Smith was driving south on Interstate 39 when he got about as close as possible to the swirling fury of a Midwest tornado.
The North Carolina man caught the approximately two-minute close call on his phone, and the recording has been viewed more than 601,000 times on YouTube as of Tuesday morning.
Smith, a 43-year-old father of three, said he wasn't sure exactly where he was on I-39 when the twister rumbled by, but he was north of Rochelle and his phone told him he was near Lindenwood Township.
It is unclear from the video whether Smith saw the horrific EF4 tornado that spent an unusually long time on the ground Thursday.
That colossus spun across I-39, near where Smith said he was, before decimating the small town of Fairdale, killing Jacklyn Klosa and her friend, Geri Schultz.
Cleanup continues this week in the damaged areas, with personal effects being found dozens of miles from the tornado's path.
National Weather Service officials said a smaller "satellite" tornado was reported in that area Thursday night as well.
Whether it was the EF4, with winds up to 200 mph, or some sort of spinoff, Smith's video provides a harrowing glimpse of what it's like to come so close to getting blown away.

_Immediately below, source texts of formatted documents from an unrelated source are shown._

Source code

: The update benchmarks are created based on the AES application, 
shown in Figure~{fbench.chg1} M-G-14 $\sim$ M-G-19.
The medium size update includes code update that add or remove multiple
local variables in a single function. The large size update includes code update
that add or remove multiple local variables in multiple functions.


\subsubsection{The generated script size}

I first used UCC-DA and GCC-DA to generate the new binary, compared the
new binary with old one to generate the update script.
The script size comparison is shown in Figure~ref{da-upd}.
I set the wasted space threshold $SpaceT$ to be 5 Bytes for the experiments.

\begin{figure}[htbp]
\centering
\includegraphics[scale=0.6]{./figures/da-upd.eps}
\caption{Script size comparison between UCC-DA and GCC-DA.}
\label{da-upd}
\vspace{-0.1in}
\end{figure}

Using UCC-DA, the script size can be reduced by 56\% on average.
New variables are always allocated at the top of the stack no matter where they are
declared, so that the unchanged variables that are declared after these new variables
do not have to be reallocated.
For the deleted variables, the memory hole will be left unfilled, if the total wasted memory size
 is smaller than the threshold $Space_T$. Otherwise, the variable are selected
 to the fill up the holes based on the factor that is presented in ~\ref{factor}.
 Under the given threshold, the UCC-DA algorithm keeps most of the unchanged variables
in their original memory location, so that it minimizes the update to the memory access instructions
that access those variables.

Smith, who works in pest control, said he was driving from Minneapolis to Indianapolis on business Thursday evening.
"There was a lot of rain, a ton of rain," Smith said Monday. "I start to see cars pulled off the side of the road, and cars pulled over in underpasses."

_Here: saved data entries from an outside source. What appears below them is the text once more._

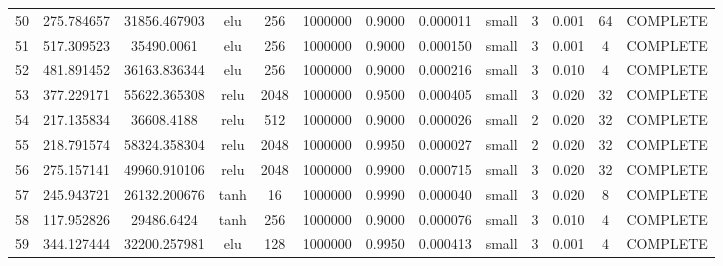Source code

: \begin{longtable}{ccccccccccccc}
                       50 &                 275.784657 &                       31856.467903 &             elu &         256 &      1000000 & 0.9000 &       0.000011 &     small &             3 & 0.001 &          64 & COMPLETE \\
                       51 &                 517.309523 &                         35490.0061 &             elu &         256 &      1000000 & 0.9000 &       0.000150 &     small &             3 & 0.001 &           4 & COMPLETE \\
                       52 &                 481.891452 &                       36163.836344 &             elu &         256 &      1000000 & 0.9000 &       0.000216 &     small &             3 & 0.010 &           4 & COMPLETE \\
                       53 &                 377.229171 &                       55622.365308 &            relu &        2048 &      1000000 & 0.9500 &       0.000405 &     small &             3 & 0.020 &          32 & COMPLETE \\
                       54 &                 217.135834 &                         36608.4188 &            relu &         512 &      1000000 & 0.9000 &       0.000026 &     small &             2 & 0.020 &          32 & COMPLETE \\
                       55 &                 218.791574 &                       58324.358304 &            relu &        2048 &      1000000 & 0.9950 &       0.000027 &     small &             2 & 0.020 &          32 & COMPLETE \\
                       56 &                 275.157141 &                       49960.910106 &            relu &        2048 &      1000000 & 0.9900 &       0.000715 &     small &             3 & 0.020 &          32 & COMPLETE \\
                       57 &                 245.943721 &                       26132.200676 &            tanh &          16 &      1000000 & 0.9990 &       0.000040 &     small &             3 & 0.020 &           8 & COMPLETE \\
                       58 &                 117.952826 &                         29486.6424 &            tanh &         256 &      1000000 & 0.9000 &       0.000076 &     small &             3 & 0.010 &           4 & COMPLETE \\
                       59 &                 344.127444 &                       32200.257981 &             elu &         128 &      1000000 & 0.9950 &       0.000413 &     small &             3 & 0.001 &           4 & COMPLETE \\

\end{longtable}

He assumed those vehicles were seeking shelter from the hail, which began pounding Smith's truck as well.
Smith said he eventually pulled over under a bridge.
"I'm sitting there, and all of a sudden, more cars keep pulling under the pass and stopping," he said. "And they're stopping on the interstate." The drivers were seeking shelter under the bridge, he said.

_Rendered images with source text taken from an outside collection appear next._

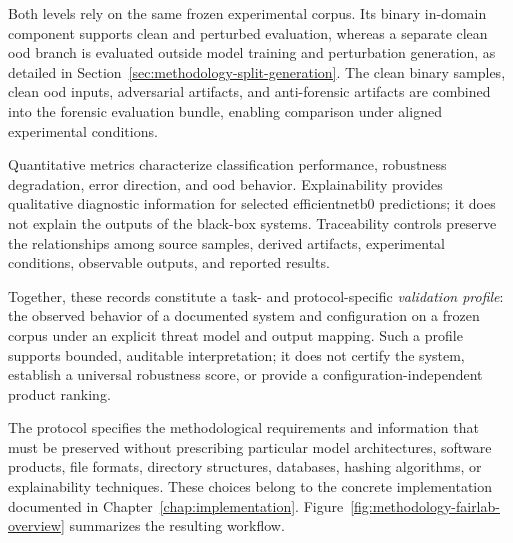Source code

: Both levels rely on the same frozen experimental corpus. Its binary in-domain
component supports clean and perturbed evaluation, whereas a separate clean
\gls{ood} branch is evaluated outside model training and perturbation
generation, as detailed in
Section~\ref{sec:methodology-split-generation}. The clean binary samples,
clean \gls{ood} inputs, adversarial artifacts, and anti-forensic artifacts are
combined into the forensic evaluation bundle, enabling comparison under aligned
experimental conditions.

Quantitative metrics characterize classification performance, robustness
degradation, error direction, and \gls{ood} behavior. Explainability provides
qualitative diagnostic information for selected \gls{efficientnetb0} predictions;
it does not explain the outputs of the black-box systems.
Traceability controls preserve the relationships among source samples, derived
artifacts, experimental conditions, observable outputs, and reported results.

Together, these records constitute a task- and protocol-specific
\textit{validation profile}: the observed behavior of a documented system and
configuration on a frozen corpus under an explicit threat model and output
mapping. Such a profile supports bounded, auditable interpretation; it does
not certify the system, establish a universal robustness score, or provide a
configuration-independent product ranking.

The protocol specifies the methodological requirements and information that
must be preserved without prescribing particular model architectures, software
products, file formats, directory structures, databases, hashing algorithms,
or explainability techniques. These choices belong to the concrete
implementation documented in Chapter~\ref{chap:implementation}.
Figure~\ref{fig:methodology-fairlab-overview} summarizes the resulting
workflow.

Semis were swerving chaotically and trying to avoid those halted cars, he said.
As his son called him, Smith said he looked over and saw the tornado looming out of the southwest.
"Oh, crap," he says in the video. "I have honestly never been in a tornado before."
Smith said he hadn't gotten any alerts on his phone, and the radio hadn't mentioned anything.
He said his son told him to start recording.
Smith sounds unusually calm in the video, as the ominous tornado approaches and then cuts in front of him and crosses the highway.
"To be honest with you, I was freaking out inside, but what good was it going to do me?" he said. "When it came up and I started seeing all the debris ... I was like, something's going to come through my windshield."
He ducks down at one point and the video turns on its side.
Smith said the tornado's passing was "way more violent than I think the video shows."
"I could feel the truck lifting up on its suspension," he said. "I thought, 'I'm getting ready to get blown away.' I remember thinking to myself, 'I'm seat belted in. That's about as good as it's going to get for me at this point.'"
While the tornado's edges appear to just graze his truck, Smith said it felt like he was in the midst of the tornado as it passed.
Smith said the video ends when it does because he ran out of memory.
He then gunned it down I-39 and shot past police heading toward the tornado.
"I looked back, and I guess it had gotten bigger after it passed me," he said. "It was completely black behind me."
Smith drove several miles before getting out and surveying the horizon.
The paint on the passenger side of his truck was stripped down to the metal, he said.
Smith said he has been on the road for the past few weeks and is ready to get home to his family in Raleigh this weekend.
He said the experience hasn't made him wary of driving Illinois' highways in the future.
Smith stressed that he was not some careless, thrill-seeking storm chaser, as people have insinuated, along with other anonymous insults that appear below his video.
"I wish my buddy had never posted that up there to a degree," Smith said. "Whew, people are nasty on the Internet."